**Task objective**
Copy out, exactly, the first line of the entries below and every line after it through the one containing "### Immediate Actions (Next 30 Days)".

Stored data entries:
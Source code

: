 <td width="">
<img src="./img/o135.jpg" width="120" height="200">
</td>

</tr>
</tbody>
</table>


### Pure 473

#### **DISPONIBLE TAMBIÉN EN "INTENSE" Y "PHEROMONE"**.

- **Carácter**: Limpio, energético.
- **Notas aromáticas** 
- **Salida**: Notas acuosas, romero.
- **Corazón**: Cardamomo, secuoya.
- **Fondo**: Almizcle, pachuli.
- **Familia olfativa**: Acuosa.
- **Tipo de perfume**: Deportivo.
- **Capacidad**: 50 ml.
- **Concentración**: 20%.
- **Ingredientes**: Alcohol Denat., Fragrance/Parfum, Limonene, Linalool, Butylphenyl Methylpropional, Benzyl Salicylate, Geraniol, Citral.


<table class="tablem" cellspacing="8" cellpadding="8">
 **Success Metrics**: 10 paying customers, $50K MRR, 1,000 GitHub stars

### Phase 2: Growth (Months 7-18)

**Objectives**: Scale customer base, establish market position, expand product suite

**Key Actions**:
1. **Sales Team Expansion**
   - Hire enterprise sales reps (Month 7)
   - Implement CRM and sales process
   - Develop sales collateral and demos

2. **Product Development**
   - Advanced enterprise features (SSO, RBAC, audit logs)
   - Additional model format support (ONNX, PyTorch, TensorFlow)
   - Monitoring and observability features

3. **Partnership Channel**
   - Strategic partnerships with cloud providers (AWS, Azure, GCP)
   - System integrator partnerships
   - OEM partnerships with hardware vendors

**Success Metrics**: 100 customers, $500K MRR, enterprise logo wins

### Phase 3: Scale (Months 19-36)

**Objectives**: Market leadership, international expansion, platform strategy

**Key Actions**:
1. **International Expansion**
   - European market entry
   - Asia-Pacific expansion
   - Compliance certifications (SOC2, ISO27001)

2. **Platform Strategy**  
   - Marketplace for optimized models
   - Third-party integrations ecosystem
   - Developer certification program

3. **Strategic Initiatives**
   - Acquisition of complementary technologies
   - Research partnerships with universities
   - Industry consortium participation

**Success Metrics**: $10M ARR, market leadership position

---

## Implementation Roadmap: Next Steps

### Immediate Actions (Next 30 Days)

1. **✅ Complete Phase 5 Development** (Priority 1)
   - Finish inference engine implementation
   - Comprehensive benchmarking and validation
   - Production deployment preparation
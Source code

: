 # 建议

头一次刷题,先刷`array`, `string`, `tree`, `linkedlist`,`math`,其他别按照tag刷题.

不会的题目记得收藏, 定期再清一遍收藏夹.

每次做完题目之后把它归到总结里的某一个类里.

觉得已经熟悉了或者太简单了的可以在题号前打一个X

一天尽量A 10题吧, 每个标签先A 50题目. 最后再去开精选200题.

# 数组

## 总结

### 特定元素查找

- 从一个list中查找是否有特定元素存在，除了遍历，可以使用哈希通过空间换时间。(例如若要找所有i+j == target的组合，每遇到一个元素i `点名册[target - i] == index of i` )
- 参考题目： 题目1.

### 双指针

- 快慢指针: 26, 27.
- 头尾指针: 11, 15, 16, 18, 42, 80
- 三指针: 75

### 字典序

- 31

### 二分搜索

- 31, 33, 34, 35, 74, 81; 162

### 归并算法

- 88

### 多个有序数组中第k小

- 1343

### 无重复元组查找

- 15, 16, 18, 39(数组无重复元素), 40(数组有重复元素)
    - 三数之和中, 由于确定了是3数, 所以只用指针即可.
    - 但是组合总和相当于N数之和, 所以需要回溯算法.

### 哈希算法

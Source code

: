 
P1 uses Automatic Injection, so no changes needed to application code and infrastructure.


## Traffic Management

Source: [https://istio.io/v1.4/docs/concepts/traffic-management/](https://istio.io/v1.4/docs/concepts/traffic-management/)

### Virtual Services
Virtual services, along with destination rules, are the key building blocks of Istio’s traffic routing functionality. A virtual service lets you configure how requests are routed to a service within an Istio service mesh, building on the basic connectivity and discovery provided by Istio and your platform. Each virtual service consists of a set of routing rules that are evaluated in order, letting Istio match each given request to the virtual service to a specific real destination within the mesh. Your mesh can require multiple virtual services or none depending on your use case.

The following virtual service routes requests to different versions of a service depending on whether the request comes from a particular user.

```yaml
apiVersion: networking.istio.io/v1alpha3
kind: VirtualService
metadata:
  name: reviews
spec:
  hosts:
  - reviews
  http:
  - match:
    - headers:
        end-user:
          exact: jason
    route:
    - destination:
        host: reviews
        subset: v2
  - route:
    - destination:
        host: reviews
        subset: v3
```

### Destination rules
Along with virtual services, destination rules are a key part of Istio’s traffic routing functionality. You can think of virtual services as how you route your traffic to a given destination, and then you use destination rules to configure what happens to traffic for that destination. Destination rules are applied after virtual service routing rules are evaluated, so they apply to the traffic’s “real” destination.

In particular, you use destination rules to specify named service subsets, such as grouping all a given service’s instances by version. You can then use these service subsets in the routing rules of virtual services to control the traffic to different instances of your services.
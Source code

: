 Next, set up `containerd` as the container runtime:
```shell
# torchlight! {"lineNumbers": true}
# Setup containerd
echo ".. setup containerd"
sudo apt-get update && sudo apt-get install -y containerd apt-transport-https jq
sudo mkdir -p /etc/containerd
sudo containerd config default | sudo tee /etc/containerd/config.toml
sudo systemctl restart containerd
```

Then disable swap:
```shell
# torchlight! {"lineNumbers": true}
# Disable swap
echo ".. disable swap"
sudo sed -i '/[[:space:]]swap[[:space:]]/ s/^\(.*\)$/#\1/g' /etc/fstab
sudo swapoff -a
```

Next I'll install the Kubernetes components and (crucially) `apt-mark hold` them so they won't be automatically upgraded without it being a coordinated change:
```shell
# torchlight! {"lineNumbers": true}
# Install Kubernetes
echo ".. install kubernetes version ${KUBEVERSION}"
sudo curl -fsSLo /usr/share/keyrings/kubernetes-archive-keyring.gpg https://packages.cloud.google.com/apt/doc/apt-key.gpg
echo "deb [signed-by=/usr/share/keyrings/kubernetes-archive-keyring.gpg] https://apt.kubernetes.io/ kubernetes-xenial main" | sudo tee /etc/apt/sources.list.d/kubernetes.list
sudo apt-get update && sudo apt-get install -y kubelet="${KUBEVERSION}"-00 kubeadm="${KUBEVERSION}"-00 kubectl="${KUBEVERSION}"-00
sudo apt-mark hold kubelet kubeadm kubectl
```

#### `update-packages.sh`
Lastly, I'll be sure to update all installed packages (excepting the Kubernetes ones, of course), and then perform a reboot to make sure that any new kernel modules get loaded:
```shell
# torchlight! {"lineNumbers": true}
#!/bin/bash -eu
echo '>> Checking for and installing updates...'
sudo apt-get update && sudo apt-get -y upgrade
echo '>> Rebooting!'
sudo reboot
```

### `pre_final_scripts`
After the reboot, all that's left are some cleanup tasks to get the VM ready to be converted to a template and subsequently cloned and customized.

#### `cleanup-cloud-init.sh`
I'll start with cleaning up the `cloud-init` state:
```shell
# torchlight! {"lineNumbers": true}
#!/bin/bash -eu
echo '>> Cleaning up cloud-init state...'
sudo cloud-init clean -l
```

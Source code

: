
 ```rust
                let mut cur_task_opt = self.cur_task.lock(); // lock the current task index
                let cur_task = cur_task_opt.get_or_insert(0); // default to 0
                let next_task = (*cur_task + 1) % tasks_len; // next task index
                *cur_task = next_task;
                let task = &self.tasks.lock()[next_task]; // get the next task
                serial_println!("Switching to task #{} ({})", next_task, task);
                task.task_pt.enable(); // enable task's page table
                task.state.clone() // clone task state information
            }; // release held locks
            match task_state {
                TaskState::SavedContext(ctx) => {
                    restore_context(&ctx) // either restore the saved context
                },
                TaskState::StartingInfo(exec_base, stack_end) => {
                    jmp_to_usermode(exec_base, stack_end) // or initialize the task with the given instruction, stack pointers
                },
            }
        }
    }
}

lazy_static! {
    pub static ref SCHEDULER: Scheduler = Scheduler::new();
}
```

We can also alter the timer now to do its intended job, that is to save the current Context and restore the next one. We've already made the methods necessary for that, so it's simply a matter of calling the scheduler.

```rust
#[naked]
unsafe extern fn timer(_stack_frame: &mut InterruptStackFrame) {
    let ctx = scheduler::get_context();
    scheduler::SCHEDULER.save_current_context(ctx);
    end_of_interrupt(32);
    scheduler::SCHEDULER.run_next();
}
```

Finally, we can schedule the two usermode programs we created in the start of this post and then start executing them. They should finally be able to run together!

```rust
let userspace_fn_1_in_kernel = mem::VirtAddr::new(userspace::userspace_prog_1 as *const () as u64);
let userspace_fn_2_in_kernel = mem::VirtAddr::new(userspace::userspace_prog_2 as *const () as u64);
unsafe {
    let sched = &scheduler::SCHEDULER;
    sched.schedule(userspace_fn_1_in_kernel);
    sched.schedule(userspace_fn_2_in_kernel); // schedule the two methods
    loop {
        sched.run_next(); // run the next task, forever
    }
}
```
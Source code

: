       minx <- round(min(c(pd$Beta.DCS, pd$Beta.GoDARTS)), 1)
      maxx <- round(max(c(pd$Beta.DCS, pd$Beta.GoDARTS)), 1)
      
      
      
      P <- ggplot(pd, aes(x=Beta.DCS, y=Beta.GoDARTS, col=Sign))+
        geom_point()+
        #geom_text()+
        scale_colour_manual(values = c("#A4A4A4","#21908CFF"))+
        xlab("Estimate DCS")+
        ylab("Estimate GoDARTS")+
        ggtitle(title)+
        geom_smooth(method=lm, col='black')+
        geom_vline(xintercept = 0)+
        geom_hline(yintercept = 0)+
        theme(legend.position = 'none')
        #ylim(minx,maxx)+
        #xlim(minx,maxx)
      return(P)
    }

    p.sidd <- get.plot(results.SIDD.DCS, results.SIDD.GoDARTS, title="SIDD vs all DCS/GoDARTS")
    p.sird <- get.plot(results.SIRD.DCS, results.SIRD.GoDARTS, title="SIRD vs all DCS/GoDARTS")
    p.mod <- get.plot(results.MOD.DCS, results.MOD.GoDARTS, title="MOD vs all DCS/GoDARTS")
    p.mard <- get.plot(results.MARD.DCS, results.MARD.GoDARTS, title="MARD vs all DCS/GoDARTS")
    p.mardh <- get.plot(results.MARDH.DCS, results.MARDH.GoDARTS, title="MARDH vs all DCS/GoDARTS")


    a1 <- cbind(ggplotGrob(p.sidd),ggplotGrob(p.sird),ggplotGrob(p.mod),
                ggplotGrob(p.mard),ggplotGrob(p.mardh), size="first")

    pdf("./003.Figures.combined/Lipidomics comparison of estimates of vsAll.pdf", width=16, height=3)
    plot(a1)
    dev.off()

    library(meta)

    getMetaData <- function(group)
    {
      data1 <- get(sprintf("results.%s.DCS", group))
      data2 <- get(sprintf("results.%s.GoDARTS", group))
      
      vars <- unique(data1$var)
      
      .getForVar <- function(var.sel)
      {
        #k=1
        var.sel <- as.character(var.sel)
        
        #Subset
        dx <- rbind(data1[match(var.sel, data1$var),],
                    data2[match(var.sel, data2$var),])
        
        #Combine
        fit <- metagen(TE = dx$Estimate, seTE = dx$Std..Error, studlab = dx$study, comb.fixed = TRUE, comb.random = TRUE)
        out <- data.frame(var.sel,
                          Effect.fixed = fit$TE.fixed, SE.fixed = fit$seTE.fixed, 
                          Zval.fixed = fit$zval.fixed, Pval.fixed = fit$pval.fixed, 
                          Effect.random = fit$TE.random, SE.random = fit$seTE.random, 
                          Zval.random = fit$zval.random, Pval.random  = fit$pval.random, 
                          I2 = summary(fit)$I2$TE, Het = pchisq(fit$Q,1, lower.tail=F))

**Result below**
Source code

: <td width="">
<img src="./img/o135.jpg" width="120" height="200">
</td>

</tr>
</tbody>
</table>


### Pure 473

#### **DISPONIBLE TAMBIÉN EN "INTENSE" Y "PHEROMONE"**.

- **Carácter**: Limpio, energético.
- **Notas aromáticas** 
- **Salida**: Notas acuosas, romero.
- **Corazón**: Cardamomo, secuoya.
- **Fondo**: Almizcle, pachuli.
- **Familia olfativa**: Acuosa.
- **Tipo de perfume**: Deportivo.
- **Capacidad**: 50 ml.
- **Concentración**: 20%.
- **Ingredientes**: Alcohol Denat., Fragrance/Parfum, Limonene, Linalool, Butylphenyl Methylpropional, Benzyl Salicylate, Geraniol, Citral.


<table class="tablem" cellspacing="8" cellpadding="8">
 **Success Metrics**: 10 paying customers, $50K MRR, 1,000 GitHub stars

### Phase 2: Growth (Months 7-18)

**Objectives**: Scale customer base, establish market position, expand product suite

**Key Actions**:
1. **Sales Team Expansion**
   - Hire enterprise sales reps (Month 7)
   - Implement CRM and sales process
   - Develop sales collateral and demos

2. **Product Development**
   - Advanced enterprise features (SSO, RBAC, audit logs)
   - Additional model format support (ONNX, PyTorch, TensorFlow)
   - Monitoring and observability features

3. **Partnership Channel**
   - Strategic partnerships with cloud providers (AWS, Azure, GCP)
   - System integrator partnerships
   - OEM partnerships with hardware vendors

**Success Metrics**: 100 customers, $500K MRR, enterprise logo wins

### Phase 3: Scale (Months 19-36)

**Objectives**: Market leadership, international expansion, platform strategy

**Key Actions**:
1. **International Expansion**
   - European market entry
   - Asia-Pacific expansion
   - Compliance certifications (SOC2, ISO27001)

2. **Platform Strategy**  
   - Marketplace for optimized models
   - Third-party integrations ecosystem
   - Developer certification program

3. **Strategic Initiatives**
   - Acquisition of complementary technologies
   - Research partnerships with universities
   - Industry consortium participation

**Success Metrics**: $10M ARR, market leadership position

---

## Implementation Roadmap: Next Steps

### Immediate Actions (Next 30 Days)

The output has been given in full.